Des conflits potentiels
Les produits miniers destinés aux applications high-tech ne profitent pas aux pays du Sud. Au risque de caricaturer, on peut voir surtout des aspects négatifs. Nombre de produits miniers, sous forme de minerais bruts ou de concentrés, sont exportés par les pays du Sud, pour être raffinés dans les pays développés. Très souvent, les sous-produits récupérés au raffinage proviennent de pays qui ne savent même pas qu’ils en sont à l’origine, de sorte que ces derniers n’en profitent pas. Souvent d’ailleurs, les métaux rares ne sont pas payés au mineur qui ignore leur présence. Pour toutes ces raisons, les raffineurs maintiennent leurs productions de petits métaux confidentielles.
Cobalt et molybdène
Signe de l’importance nouvelle des petits métaux, le London Metal Exchange (LME) va introduire cette année une cotation à terme du cobalt et du molybdène. On peut d’ores et déjà envisager que la spéculation ne manquera pas de s’exercer sur ces deux marchés, très limités face à la capacité financière de hedge funds.

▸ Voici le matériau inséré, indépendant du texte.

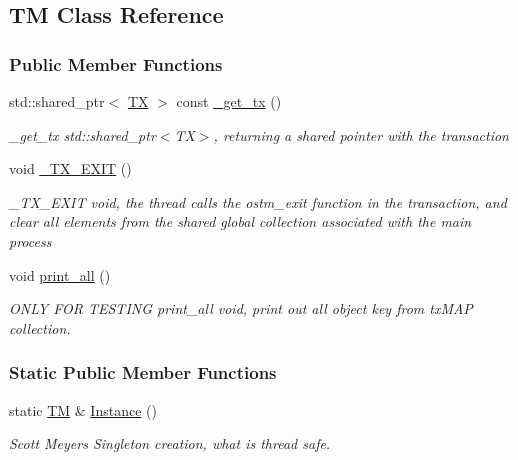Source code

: \hypertarget{a00004}{}\subsection{TM Class Reference}
\label{a00004}
\subsubsection*{Public Member Functions}
\begin{DoxyCompactItemize}
\item 
std\+::shared\+\_\+ptr$<$ \hyperlink{a00005}{TX} $>$ const \hyperlink{a00004_a41cb0226cc4080c931651b13f74a0075}{\+\_\+get\+\_\+tx} ()
\begin{DoxyCompactList}\small\item\em \+\_\+get\+\_\+tx std\+::shared\+\_\+ptr$<$\+T\+X$>$, returning a shared pointer with the transaction \end{DoxyCompactList}\item 
void \hyperlink{a00004_a5e2d1127f2429f2f524d25f430eade06}{\+\_\+\+T\+X\+\_\+\+E\+X\+IT} ()
\begin{DoxyCompactList}\small\item\em \+\_\+\+T\+X\+\_\+\+E\+X\+IT void, the thread calls the ostm\+\_\+exit function in the transaction, and clear all elements from the shared global collection associated with the main process \end{DoxyCompactList}\item 
void \hyperlink{a00004_a1d6891b1d3e71cc0acef54e7afe71c09}{print\+\_\+all} ()
\begin{DoxyCompactList}\small\item\em O\+N\+LY F\+OR T\+E\+S\+T\+I\+NG print\+\_\+all void, print out all object key from tx\+M\+AP collection. \end{DoxyCompactList}\end{DoxyCompactItemize}
\subsubsection*{Static Public Member Functions}
\begin{DoxyCompactItemize}
\item 
static \hyperlink{a00004}{TM} \& \hyperlink{a00004_a7ce5f35e0dae76df4fe116cf905bbe60}{Instance} ()
\begin{DoxyCompactList}\small\item\em Scott Meyer\textquotesingle{}s Singleton creation, what is thread safe. \end{DoxyCompactList}\end{DoxyCompactItemize}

En Afrique, tout particulièrement, la relation entre les métaux high-tech (et les diamants) et les conflits régionaux a été maintes fois dénoncée. L’exemple du tantale (le minerai est la colombo-tantalite ou coltan) a coïncidé avec la crise de 2000 provoquée par la forte demande en condensateurs au tantale pour les téléphones portables. La croissance annuelle mondiale de la demande en tantale, d’environ 8 %, est alors brutalement passée à 35 %. La production minière australienne, alors au maximum de ses capacités de production, a été dans l’incapacité de satisfaire cette nouvelle demande. Le prix du tantale s’est mis à flamber, passant en quelques mois de 30 à 210 dollars par livre de Ta2O5.
« Souvent, les métaux rares ne sont pas payés au mineur qui ignore leur présence. »
Cette hausse des prix a provoqué un rush de mineurs artisanaux en République démocratique du Congo (RDC) ; la mine artisanale non mécanisée étant très réactive à une forte hausse des cours.
Les gisements de colombo-tantalite (coltan) facile à extraire sont en effet nombreux, dans la région des Grands Lacs, au Nord et Sud-Kivu, à la frontière avec le Rwanda. Comme cette région était déjà en conflit depuis 1994, les groupes armés ont rapidement pris le contrôle des exploitations afin de financer leurs achats d’armes, contribuant ainsi non seulement à pérenniser ce conflit mais aussi à accélérer la mortalité par manque de soins du fait de l’interdiction d’accès aux actions humanitaires. Les effets indirects de ce type de conflit font davantage de victimes que la guerre elle-même, car les services minima de santé aux populations locales ne sont plus assurés. La surmortalité induite a été estimée à 3,8 millions de personnes selon l’ONG états-unienne International Rescue Committee.
Des métaux critiques
Les principaux pays producteurs de ces métaux comme l’Afrique du Sud, la Russie et la Chine sont en situation monopolistique pour certains métaux high-tech, de sorte qu’au niveau des approvisionnements de nouvelles situations de dépendances Nord-Sud font jour, qui conduisent les pays développés à préciser la notion de » métal critique « .
Une rapide et forte flambée précède une rupture d’approvisionnement
Les crises de métaux high-tech comportent deux étapes : elles débutent d’abord par une rapide et forte flambée des cours, suivie ou non d’une rupture d’approvisionnement amenant la pénurie. Une forte hausse des prix a un impact variable selon les filières consommatrices.
Ces crises ont été jusqu’ici de courte durée, dépassant rarement deux ans. Les États-Unis ont redéfini la liste de leurs métaux critiques à la fois indispensables aux nouvelles technologies et représentant un risque tant pour l’économie que pour la sécurité des États-Unis.
Prévoir les crises
À moyen et long termes, les innovations peuvent conduire à de nouvelles applications susceptibles de conduire à de fortes demandes pour les métaux rares impliqués. Ainsi, à l’opposé des métaux traditionnels majeurs, dont la prospective est basée sur les statistiques des consommations passées et des tendances, les scénarios de prospective des métaux high-tech doivent partir de la demande, en considérant l’impact des nouvelles technologies.